CREBA vs. Romulo (G.R.No.160756 : March 9, 2010)
FACTS: Petitioner assails the constitutionality of some provisions of the Tax Reform Code which impose minimum corporate income tax (MCIT) against real estate corporations.
ISSUE: Imposing tax on capital, is the law confiscatory?
HELD: No, it does not impose tax on capital. It is imposed on gross income which is gross sales minus sales costs and other expenses.
ISSUE: Does it impose additional income tax?
HELD: No, MCIT is not additional income tax. It is imposed in lieu of the normal net income tax, and only if the normal income tax is suspiciously low. The MCIT merely approximates the amount of net income tax due from a corporation, pegging the rate at a very much reduced 2% and uses as the base the corporation’s gross income. ISSUE: The Secretary of Finance issued a revenue regulation (RR) which mandates the use of the method of withholding tax at source. The law does not say this. Is the RR valid?
Yes, the RR is valid. Implementing regulations are valid unless ultra vires. Although the law does not mandate withholding of taxes as a method, it is a mere procedure of collection. The Tax Code gives the Secretary the power to promulgate necessary rules for the effective enforcement of tax laws. Withholding of taxes is more convenient for taxpayers and it avoids loss due to failure to file returns.
ISSUE: The law targets only real estate companies.
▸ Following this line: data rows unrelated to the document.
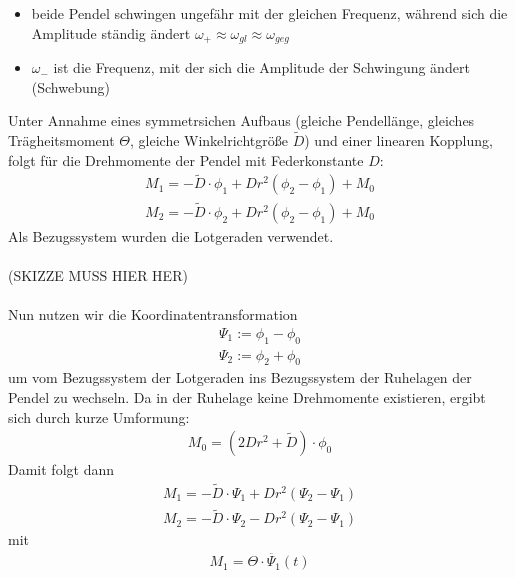 \documentclass[a4paper,10pt]{scrartcl}
\begin{document}
\begin{itemize}
\begin{itemize}
					\begin{itemize}
						\item beide Pendel schwingen ungefähr mit der gleichen Frequenz, während sich die Amplitude ständig ändert \(\omega_{+}\approx \omega_{gl}\approx \omega_{geg}\) 
						\item \(\omega_{-}\) ist die Frequenz, mit der sich die Amplitude der Schwingung ändert (Schwebung)
					\end{itemize}
					Unter Annahme eines symmetrsichen Aufbaus (gleiche Pendellänge, gleiches Trägheitsmoment \(\Theta\), gleiche Winkelrichtgröße \(\tilde{D}\)) und einer linearen Kopplung, folgt für die Drehmomente der Pendel mit Federkonstante \(D\):
					\begin{align}
					M_{1}=-\tilde{D}\cdot \phi_{1}+Dr^{2}(\phi_{2}-\phi_{1})+M_{0}
					\end{align}
					\begin{align}
					M_{2}=-\tilde{D}\cdot \phi_{2}+Dr^{2}(\phi_{2}-\phi_{1})+M_{0}
					\end{align}
					Als Bezugssystem wurden die Lotgeraden verwendet.\\
					\\
					(SKIZZE MUSS HIER HER)\\
					\\
					Nun nutzen wir die Koordinatentransformation
					\begin{align*}
					\Psi_{1}:=\phi_{1}-\phi_{0}
					\end{align*}
					\begin{align*}
					\Psi_{2}:=\phi_{2}+\phi_{0}
					\end{align*}
					um vom Bezugssystem der Lotgeraden ins Bezugssystem der Ruhelagen der Pendel zu wechseln. Da in der Ruhelage keine Drehmomente existieren, ergibt sich durch kurze Umformung:
					\begin{align}
					M_{0}=(2Dr^{2}+\tilde{D})\cdot \phi_{0}
					\end{align} 
					Damit folgt dann 
					\begin{align}
					M_{1}=-\tilde{D}\cdot \Psi_{1}+Dr^{2}(\Psi_{2}-\Psi_{1})
					\end{align}
					\begin{align}
					M_{2}=-\tilde{D}\cdot \Psi_{2}-Dr^{2}(\Psi_{2}-\Psi_{1})
					\end{align}
					mit 
					\begin{align*}
					M_{1}=\Theta\cdot \ddot{\Psi_{1}}(t)
					\end{align*}
					\begin{align*}

\end{align*}
\end{itemize}
\end{itemize}
\end{document}
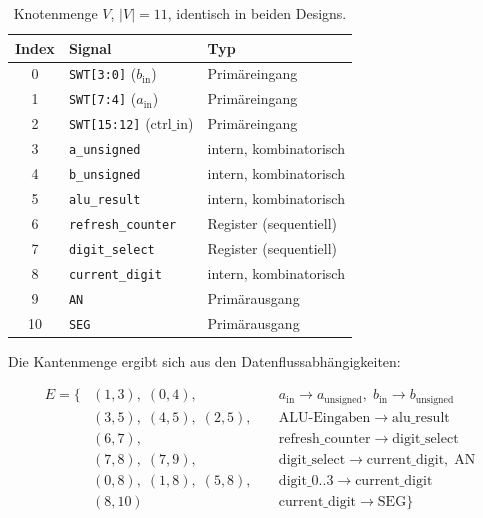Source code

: ﻿\documentclass[12pt,a4paper]{report}
\begin{document}
\begin{table}[H]
	\centering
	\begin{tabular}{|c|l|l|}
		\hline
		\textbf{Index} & \textbf{Signal} & \textbf{Typ} \\
		\hline
		0 & \texttt{SWT[3:0]}  ($b_\mathrm{in}$)   & Primäreingang \\
		1 & \texttt{SWT[7:4]}  ($a_\mathrm{in}$)   & Primäreingang \\
		2 & \texttt{SWT[15:12]} ($\mathrm{ctrl\_in}$) & Primäreingang \\
		3 & \texttt{a\_unsigned}                      & intern, kombinatorisch \\
		4 & \texttt{b\_unsigned}                      & intern, kombinatorisch \\
		5 & \texttt{alu\_result}                      & intern, kombinatorisch \\
		6 & \texttt{refresh\_counter}                 & Register (sequentiell) \\
		7 & \texttt{digit\_select}                    & Register (sequentiell) \\
		8 & \texttt{current\_digit}                   & intern, kombinatorisch \\
		9 & \texttt{AN}                               & Primärausgang \\
		10 & \texttt{SEG}                             & Primärausgang \\
		\hline
	\end{tabular}
	\caption{Knotenmenge $V$, $|V| = 11$, identisch in beiden Designs.}
	\label{tab:knoten_vv}
\end{table}

Die Kantenmenge ergibt sich aus den Datenflussabhängigkeiten:

\begin{align*}
	E = \{
	&(1, 3),\; (0, 4),\;                       && a_\mathrm{in} \to a_\mathrm{unsigned},\; b_\mathrm{in} \to b_\mathrm{unsigned}\\
	&(3, 5),\; (4, 5),\; (2, 5),\;             && \text{ALU-Eingaben} \to \mathrm{alu\_result}\\
	&(6, 7),\;                                 && \mathrm{refresh\_counter} \to \mathrm{digit\_select} \\
	&(7, 8),\; (7, 9),\;                       && \mathrm{digit\_select} \to \mathrm{current\_digit},\; \mathrm{AN}\\
	&(0, 8),\; (1, 8),\; (5, 8),\;             && \mathrm{digit\_0..3} \to \mathrm{current\_digit}\\
	&(8, 10)\;                                 && \mathrm{current\_digit} \to \mathrm{SEG}
	\}
\end{align*}
\end{document}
Equal protection violated?
No, the equal protection clause is not violated because there is substantial and real distinction, the distinction is germane to the purpose of the law, the distinction is not limited to existing conditions only and it applies to all members of the same class.
The distinction, for example, between real estate companies and manufacturing companies is clear, substantial and real.